━━━ DATA PROVIDED

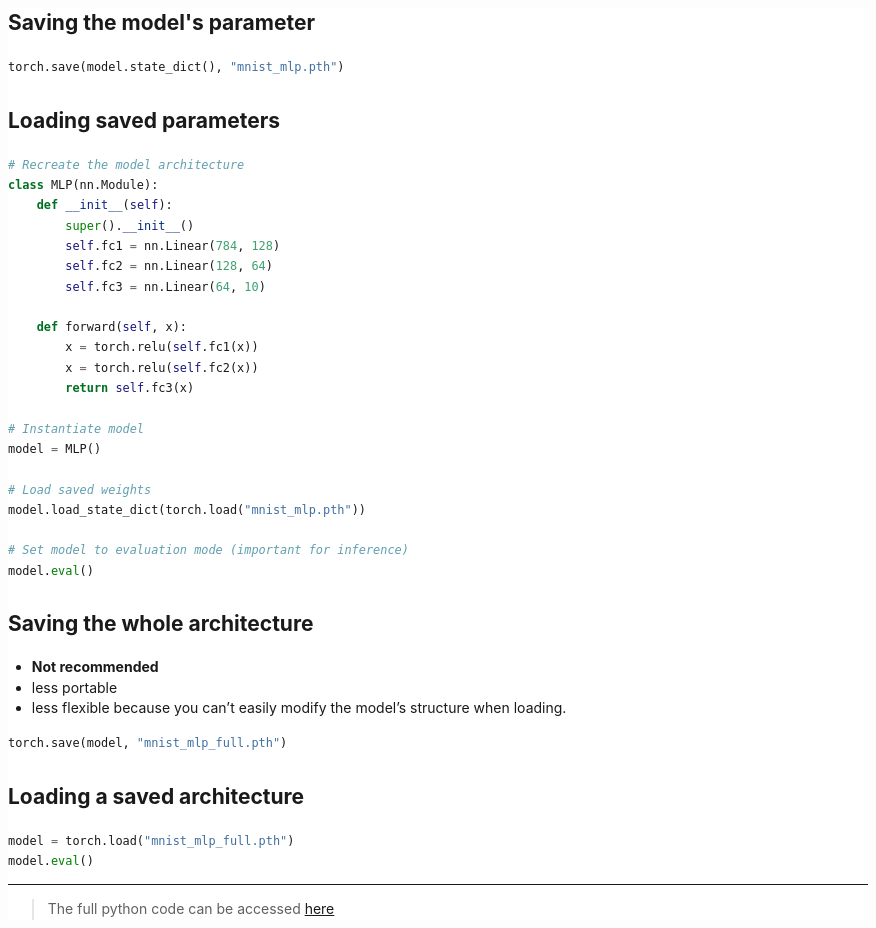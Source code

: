 ## Saving the model's parameter 

```python
torch.save(model.state_dict(), "mnist_mlp.pth")
```

## Loading saved parameters

```python
# Recreate the model architecture
class MLP(nn.Module):
    def __init__(self):
        super().__init__()
        self.fc1 = nn.Linear(784, 128)
        self.fc2 = nn.Linear(128, 64)
        self.fc3 = nn.Linear(64, 10)

    def forward(self, x):
        x = torch.relu(self.fc1(x))
        x = torch.relu(self.fc2(x))
        return self.fc3(x)  

# Instantiate model
model = MLP()

# Load saved weights
model.load_state_dict(torch.load("mnist_mlp.pth"))

# Set model to evaluation mode (important for inference)
model.eval()
```

## Saving the whole architecture
- **Not recommended**
- less portable
- less flexible because you can’t easily modify the model’s structure when loading.

```python
torch.save(model, "mnist_mlp_full.pth")
```

## Loading a saved architecture

```python
model = torch.load("mnist_mlp_full.pth")
model.eval()
```

---

> The full python code can be accessed [here](https://github.com/Kush-Singh-26/Learning-Pytorch/blob/main/MLP.py)
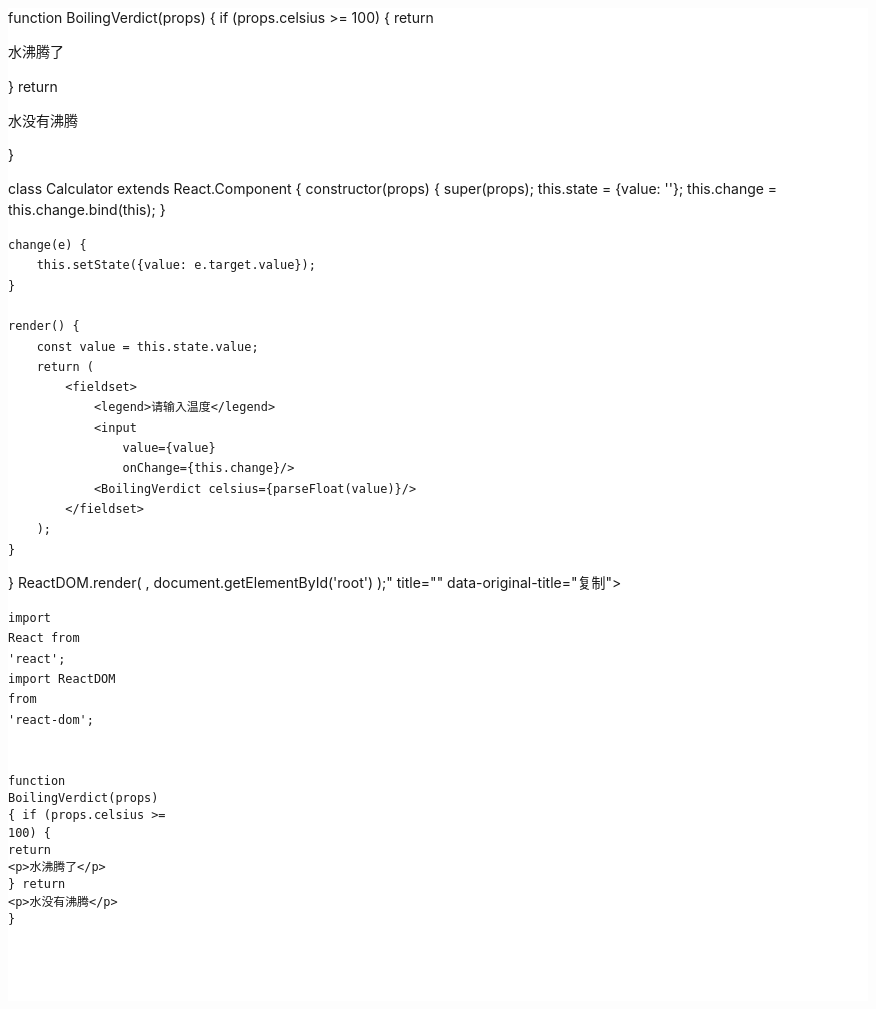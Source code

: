function BoilingVerdict(props) {
    if (props.celsius >= 100) {
        return <p>水沸腾了</p>
    }
    return <p>水没有沸腾</p>
}

class Calculator extends React.Component {
    constructor(props) {
        super(props);
        this.state = {value: ''};
        this.change = this.change.bind(this);
    }

    change(e) {
        this.setState({value: e.target.value});
    }

    render() {
        const value = this.state.value;
        return (
            <fieldset>
                <legend>请输入温度</legend>
                <input
                    value={value}
                    onChange={this.change}/>
                <BoilingVerdict celsius={parseFloat(value)}/>
            </fieldset>
        );
    }
}
ReactDOM.render(
    <Calculator />,
    document.getElementById('root')
);" title="" data-original-title="复制"></span>
      <span type="button" class="saveToNote code-tool" data-toggle="tooltip" data-placement="top" title="" data-original-title="放进笔记"></span>
      </div>
      </div><pre class="javascript hljs"><code class="javascript"><span class="hljs-keyword">import</span> React <span class="hljs-keyword">from</span> <span class="hljs-string">'react'</span>;
<span class="hljs-keyword">import</span> ReactDOM <span class="hljs-keyword">from</span> <span class="hljs-string">'react-dom'</span>;

<span class="hljs-function"><span class="hljs-keyword">function</span> <span class="hljs-title">BoilingVerdict</span>(<span class="hljs-params">props</span>) </span>{
    <span class="hljs-keyword">if</span> (props.celsius &gt;= <span class="hljs-number">100</span>) {
        <span class="hljs-keyword">return</span> <span class="xml"><span class="hljs-tag">&lt;<span class="hljs-name">p</span>&gt;</span>水沸腾了<span class="hljs-tag">&lt;/<span class="hljs-name">p</span>&gt;</span></span>
    }
    <span class="hljs-keyword">return</span> <span class="xml"><span class="hljs-tag">&lt;<span class="hljs-name">p</span>&gt;</span>水没有沸腾<span class="hljs-tag">&lt;/<span class="hljs-name">p</span>&gt;</span></span>
}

━━━━━━

**TASK INSTRUCTIONS:** Read the listing line by line, and copy each line in which the word "Linear" is found.

**RESPONSE TO THE TASK:**
        self.fc1 = nn.Linear(784, 128)
        self.fc2 = nn.Linear(128, 64)
        self.fc3 = nn.Linear(64, 10)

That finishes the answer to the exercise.